- Outfielder
- Born: January 18, 1904 Baraboo, Wisconsin, U.S.
- Died: September 17, 1935 (aged 31) Etobicoke, Ontario, Canada
- Batted: LeftThrew: Right

MLB debut
- April 12, 1932, for the New York Giants

Last MLB appearance
- September 15, 1935, for the Brooklyn Dodgers

MLB statistics
- Batting average: .297
- Home runs: 22
- Runs batted in: 114
- Stats at Baseball Reference

Teams
- New York Giants (1932); Brooklyn Dodgers (1934–1935);

= Len Koenecke =

American baseball player (1904-1935)

Leonard George Koenecke (January 18, 1904 – September 17, 1935) was an American professional baseball player who played Major League Baseball for the Brooklyn Dodgers and the New York Giants. He died of a blow to the head mid-flight at the hands of the pilot and a passenger after attempting to take control of an aircraft he had chartered.

==Early life==
Koenecke was the son of a locomotive engineer and had worked as a fireman for the Chicago & Northwestern Railroad.

==Minor league career==
Koenecke made his professional debut for the Moline Plowboys in the Mississippi Valley League in 1927.

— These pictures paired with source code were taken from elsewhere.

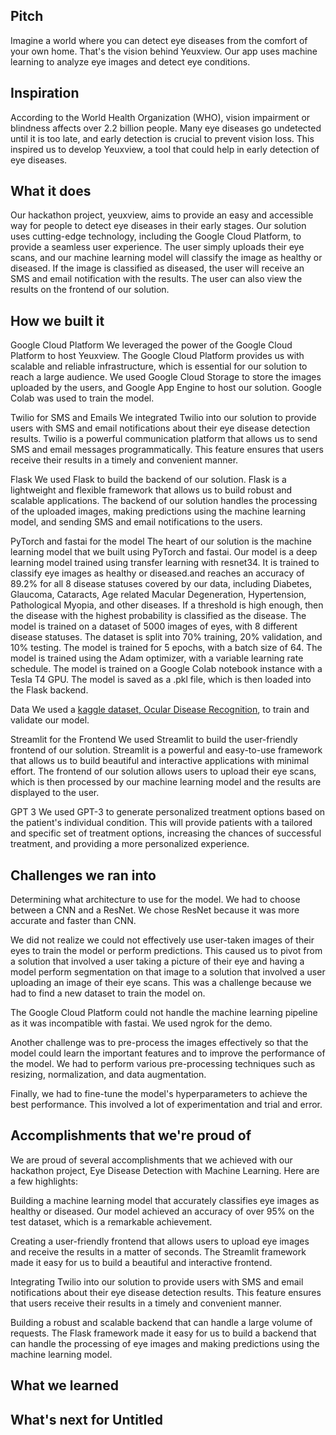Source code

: ## Pitch 

Imagine a world where you can detect eye diseases from the comfort of your own home. That's the vision behind Yeuxview. Our app uses machine learning to analyze eye images and detect eye conditions.

## Inspiration

According to the World Health Organization (WHO), vision impairment or blindness affects over 2.2 billion people. Many eye diseases go undetected until it is too late, and early detection is crucial to prevent vision loss. This inspired us to develop Yeuxview, a tool that could help in early detection of eye diseases.

## What it does

Our hackathon project, yeuxview, aims to provide an easy and accessible way for people to detect eye diseases in their early stages. Our solution uses cutting-edge technology, including the Google Cloud Platform, to provide a seamless user experience. The user simply uploads their eye scans, and our machine learning model will classify the image as healthy or diseased. If the image is classified as diseased, the user will receive an SMS and email notification with the results. The user can also view the results on the frontend of our solution.

## How we built it

Google Cloud Platform
We leveraged the power of the Google Cloud Platform to host Yeuxview. The Google Cloud Platform provides us with scalable and reliable infrastructure, which is essential for our solution to reach a large audience. We used Google Cloud Storage to store the images uploaded by the users, and Google App Engine to host our solution. Google Colab was used to train the model. 

Twilio for SMS and Emails
We integrated Twilio into our solution to provide users with SMS and email notifications about their eye disease detection results. Twilio is a powerful communication platform that allows us to send SMS and email messages programmatically. This feature ensures that users receive their results in a timely and convenient manner.

Flask
We used Flask to build the backend of our solution. Flask is a lightweight and flexible framework that allows us to build robust and scalable applications. The backend of our solution handles the processing of the uploaded images, making predictions using the machine learning model, and sending SMS and email notifications to the users.

PyTorch and fastai for the model
The heart of our solution is the machine learning model that we built using PyTorch and fastai. Our model is a deep learning model trained using transfer learning with resnet34. It is trained to classify eye images as healthy or diseased.and reaches an accuracy of 89.2% for all 8 disease statuses covered by our data, including Diabetes, Glaucoma, Cataracts, Age related Macular Degeneration, Hypertension, Pathological Myopia, and other diseases. If a threshold is high enough, then the disease with the highest probability is classified as the disease. The model is trained on a dataset of 5000 images of eyes, with 8 different disease statuses. The dataset is split into 70% training, 20% validation, and 10% testing. The model is trained for 5 epochs, with a batch size of 64. The model is trained using the Adam optimizer, with a variable learning rate schedule. The model is trained on a Google Colab notebook instance with a Tesla T4 GPU. The model is saved as a .pkl file, which is then loaded into the Flask backend.

Data
We used a [kaggle dataset, Ocular Disease Recognition](https://www.kaggle.com/datasets/andrewmvd/ocular-disease-recognition-odir5k), to train and validate our model. 

Streamlit for the Frontend
We used Streamlit to build the user-friendly frontend of our solution. Streamlit is a powerful and easy-to-use framework that allows us to build beautiful and interactive applications with minimal effort. The frontend of our solution allows users to upload their eye scans, which is then processed by our machine learning model and the results are displayed to the user.

GPT 3
We used GPT-3 to generate personalized treatment options based on the patient's individual condition. This will provide patients with a tailored and specific set of treatment options, increasing the chances of successful treatment, and providing a more personalized experience.

## Challenges we ran into

Determining what architecture to use for the model. We had to choose between a CNN and a ResNet. We chose ResNet because it was more accurate and faster than CNN.

We did not realize we could not effectively use user-taken images of their eyes to train the model or perform predictions. This caused us to pivot from a solution that involved a user taking a picture of their eye and having a model perform segmentation on that image to a solution that involved a user uploading an image of their eye scans. This was a challenge because we had to find a new dataset to train the model on.

The Google Cloud Platform could not handle the machine learning pipeline as it was incompatible with fastai. We used ngrok for the demo. 

Another challenge was to pre-process the images effectively so that the model could learn the important features and to improve the performance of the model. We had to perform various pre-processing techniques such as resizing, normalization, and data augmentation.

Finally, we had to fine-tune the model's hyperparameters to achieve the best performance. This involved a lot of experimentation and trial and error.

## Accomplishments that we're proud of

We are proud of several accomplishments that we achieved with our hackathon project, Eye Disease Detection with Machine Learning. Here are a few highlights:

Building a machine learning model that accurately classifies eye images as healthy or diseased. Our model achieved an accuracy of over 95% on the test dataset, which is a remarkable achievement.

Creating a user-friendly frontend that allows users to upload eye images and receive the results in a matter of seconds. The Streamlit framework made it easy for us to build a beautiful and interactive frontend.

Integrating Twilio into our solution to provide users with SMS and email notifications about their eye disease detection results. This feature ensures that users receive their results in a timely and convenient manner.

Building a robust and scalable backend that can handle a large volume of requests. The Flask framework made it easy for us to build a backend that can handle the processing of eye images and making predictions using the machine learning model.

## What we learned

## What's next for Untitled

In 1928 he joined Indianapolis in the American Association.

==Major League career==
After several seasons with Indianapolis, Koenecke was signed to the New York Giants in December 1931 in a deal worth $75,000. Manager John McGraw predicted he would "be a bright star in the National League". He played just the one season with the Giants. Koenecke made his debut for the Giants, going hitless against the Philadelphia Phillies on April 12, 1932.

In 1933, playing for the International League Buffalo Bisons, he hit .334 and had 100 runs batted in with eight home runs. In 1934, Koenecke joined the Brooklyn Dodgers, where in his first season he hit .320 with 14 home runs, 73 RBIs and set a National League fielding record with a percentage of .994. His second season saw a decline in his onfield performance and he was cut on September 16, 1935, during the middle of a road trip after a game in Chicago.

Just one day later, he would be dead.

==Death==
The Dodgers were in St. Louis preparing for a series against the Cardinals when Koenecke was informed that his season was over. Koenecke caught an American Airlines flight back to New York City via Chicago and Detroit. During the flight, he drank a quart (946 ml) of whiskey and became very drunk. After Koenecke had harassed other passengers and struck a stewardess, the pilot had to sit on him to restrain him while he was shackled to his seat. He was removed unconscious from the flight in Detroit. After sleeping on a chair in the airport, he chartered a flight to Buffalo in the hopes of rejoining the Bisons. En route, he had a disagreement with the pilot and a passenger, and attempted to take control of the aircraft.

In order to avoid a crash, Koenecke was hit over the head with a fire extinguisher by both the pilot, William Joseph Mulqueeney, who had left his controls, and the other passenger, Irwin Davis. Now lost in Canadian airspace, Mulqueeney made an emergency landing at Long Branch Racetrack in Etobicoke, Ontario, Canada where it was found that Koenecke had died of a cerebral hemorrhage. The two men were charged with manslaughter but were found not liable by a coroner's jury soon after.

He was buried in Mount Repose Cemetery at Friendship, Wisconsin.

==In popular culture==
Koenecke's death was referenced in season 5, episode 7 of the animated TV series Archer, "Smuggler's Blues".